Recuerdo una explosión con mi padre. Otra con mis dos hermanos. Una tercera con alguien que no pertenecía a mi familia pero a quien hice mucho daño. De las tres explosiones saqué conclusiones que me sirvieron para cambiar. Una llamada de teléfono de una mujer a quien herí me hizo ver lo animal que había sido con ella. Estaba muy arrepentido y meses después le pedí perdón. Ella lo agradeció mucho. Nunca fui la clase de persona que salta con cualquier cosa pero la actitud de algunas personas me podía hacer explotar. Tengo la suerte de que nací con la necesidad de no hacer daño a nadie. Eso significa que cuando lo hacía, después me sentía mal. Siempre he sido una persona tranquila y antes me callaba para evitar el conflicto. Cuando dejé de hacerlo descargué mi ira más de una vez para desahogar la presión. Después aprendí a defender mis intereses con respeto hacia el otro, pero también con firmeza.

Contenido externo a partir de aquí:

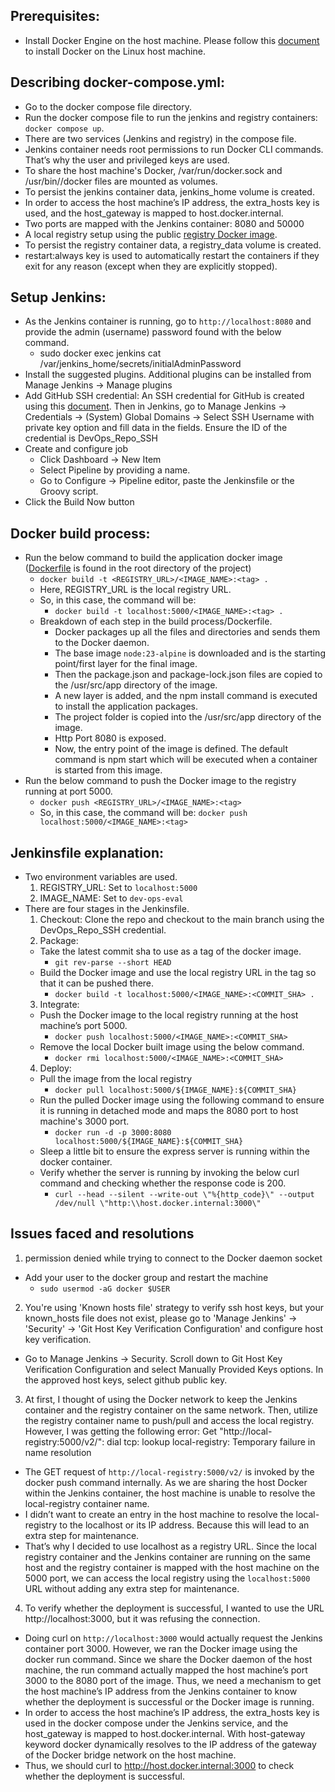 ## Prerequisites:
- Install Docker Engine on the host machine. Please follow this [document](https://docs.docker.com/engine/install/ubuntu/#install-using-the-repository) to install Docker on the Linux host machine.

## Describing docker-compose.yml:
- Go to the docker compose file directory.
- Run the docker compose file to run the jenkins and registry containers: `docker compose up`.
- There are two services (Jenkins and registry) in the compose file.
- Jenkins container needs root permissions to run Docker CLI commands. That’s why the user and privileged keys are used.
- To share the host machine's Docker, /var/run/docker.sock and /usr/bin//docker files are mounted as volumes.
- To persist the jenkins container data, jenkins_home volume is created.
- In order to access the host machine’s IP address, the extra_hosts key is used, and the host_gateway is mapped to host.docker.internal.
- Two ports are mapped with the Jenkins container: 8080 and 50000
- A local registry setup using the public [registry Docker image](https://hub.docker.com/_/registry).
- To persist the registry container data, a registry_data volume is created.
- restart:always key is used to automatically restart the containers if they exit for any reason (except when they are explicitly stopped).

## Setup Jenkins:
- As the Jenkins container is running, go to `http://localhost:8080` and provide the admin (username) password found with the below command.
  - sudo docker exec jenkins cat /var/jenkins_home/secrets/initialAdminPassword
- Install the suggested plugins. Additional plugins can be installed from Manage Jenkins -> Manage plugins
- Add GitHub SSH credential: An SSH credential for GitHub is created using this [document](https://docs.github.com/en/authentication/connecting-to-github-with-ssh/generating-a-new-ssh-key-and-adding-it-to-the-ssh-agent?platform=linux). Then in Jenkins, go to Manage Jenkins -> Credentials -> (System) Global Domains -> Select SSH Username with private key option and fill data in the fields. Ensure the ID of the credential is DevOps_Repo_SSH
- Create and configure job
  - Click Dashboard -> New Item
  - Select Pipeline by providing a name.
  - Go to Configure -> Pipeline editor, paste the Jenkinsfile or the Groovy script.
- Click the Build Now button

## Docker build process:
- Run the below command to build the application docker image ([Dockerfile](https://github.com/mustafizEnosis/node-express-hello-devfile-no-dockerfile/blob/main/Dockerfile) is found in the root directory of the project)
    - `docker build -t <REGISTRY_URL>/<IMAGE_NAME>:<tag> .`
    - Here, REGISTRY_URL is the local registry URL.
    - So, in this case, the command will be:
      - `docker build -t localhost:5000/<IMAGE_NAME>:<tag> .`
    - Breakdown of each step in the build process/Dockerfile.
      - Docker packages up all the files and directories and sends them to the Docker daemon.
      - The base image `node:23-alpine` is downloaded and is the starting point/first layer for the final image.
      - Then the package.json and package-lock.json files are copied to the /usr/src/app directory of the image.
      - A new layer is added, and the npm install command is executed to install the application packages.
      - The project folder is copied into the /usr/src/app directory of the image.
      - Http Port 8080 is exposed.
      - Now, the entry point of the image is defined. The default command is npm start which will be executed when a container is started from this image.
- Run the below command to push the Docker image to the registry running at port 5000.
  - `docker push <REGISTRY_URL>/<IMAGE_NAME>:<tag>`
  - So, in this case, the command will be: `docker push localhost:5000/<IMAGE_NAME>:<tag>`

## Jenkinsfile explanation: 
- Two environment variables are used.
  1. REGISTRY_URL: Set to `localhost:5000`
  2. IMAGE_NAME: Set to `dev-ops-eval`
- There are four stages in the Jenkinsfile.
  1. Checkout: Clone the repo and checkout to the main branch using the DevOps_Repo_SSH credential.
  2. Package:
    - Take the latest commit sha to use as a tag of the docker image.
      - `git rev-parse --short HEAD`
    - Build the Docker image and use the local registry URL in the tag so that it can be pushed there.
      - `docker build -t localhost:5000/<IMAGE_NAME>:<COMMIT_SHA> .`
  3. Integrate:
    - Push the Docker image to the local registry running at the host machine’s port 5000.
      - `docker push localhost:5000/<IMAGE_NAME>:<COMMIT_SHA>`
    - Remove the local Docker built image using the below command.
      - `docker rmi localhost:5000/<IMAGE_NAME>:<COMMIT_SHA>`
  4. Deploy:
    - Pull the image from the local registry
      - `docker pull localhost:5000/${IMAGE_NAME}:${COMMIT_SHA}`
    - Run the pulled Docker image using the following command to ensure it is running in detached mode and maps the 8080 port to host machine's 3000 port.
      - `docker run -d -p 3000:8080 localhost:5000/${IMAGE_NAME}:${COMMIT_SHA}`
    - Sleep a little bit to ensure the express server is running within the docker container.
    - Verify whether the server is running by invoking the below curl command and checking whether the response code is 200.
      - `curl --head --silent --write-out \"%{http_code}\" --output /dev/null \"http:\\host.docker.internal:3000\"`

## Issues faced and resolutions
1. permission denied while trying to connect to the Docker daemon socket
  - Add your user to the docker group and restart the machine
    - `sudo usermod -aG docker $USER`
2. You're using 'Known hosts file' strategy to verify ssh host keys, but your known_hosts file does not exist, please go to 'Manage Jenkins' -> 'Security' -> 'Git Host Key Verification Configuration' and configure host key verification.
  - Go to Manage Jenkins -> Security. Scroll down to Git Host Key Verification Configuration and select Manually Provided Keys options. In the approved host keys, select github public key.
3. At first, I thought of using the Docker network to keep the Jenkins container and the registry container on the same network. Then, utilize the registry container name to push/pull and access the local registry. However, I was getting the following error: Get "http://local-registry:5000/v2/": dial tcp: lookup local-registry: Temporary failure in name resolution
  - The GET request of `http://local-registry:5000/v2/` is invoked by the docker push command internally. As we are sharing the host Docker within the Jenkins container, the host machine is unable to resolve the local-registry container name.
  - I didn’t want to create an entry in the host machine to resolve the local-registry to the localhost or its IP address. Because this will lead to an extra step for maintenance.
  - That’s why I decided to use localhost as a registry URL. Since the local registry container and the Jenkins container are running on the same host and the registry container is mapped with the host machine on the 5000 port, we can access the local registry using the `localhost:5000` URL without adding any extra step for maintenance.
4. To verify whether the deployment is successful, I wanted to use the URL http://localhost:3000, but it was refusing the connection.
  - Doing curl on `http://localhost:3000` would actually request the Jenkins container port 3000. However, we ran the Docker image using the docker run command. Since we share the Docker daemon of the host machine, the run command actually mapped the host machine’s port 3000 to the 8080 port of the image. Thus, we need a mechanism to get the host machine’s IP address from the Jenkins container to know whether the deployment is successful or the Docker image is running.
  - In order to access the host machine’s IP address, the extra_hosts key is used in the docker compose under the Jenkins service, and the host_gateway is mapped to host.docker.internal. With host-gateway keyword docker dynamically resolves to the IP address of the gateway of the Docker bridge network on the host machine.
  - Thus, we should curl to http://host.docker.internal:3000 to check whether the deployment is successful.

«Diez años me costó aprender a no perder la cabeza. Ahora me siento mucho mejor y más capaz de entender los motivos del otro. Si intentas comprender por qué los demás hacen lo que hacen puede que te alteres cada vez menos. Lo más fácil es preguntar. Ahora no espero lo que los demás no pueden dar. Me hice daño muchas veces y la consecuencia ha sido encontrar la paz mental»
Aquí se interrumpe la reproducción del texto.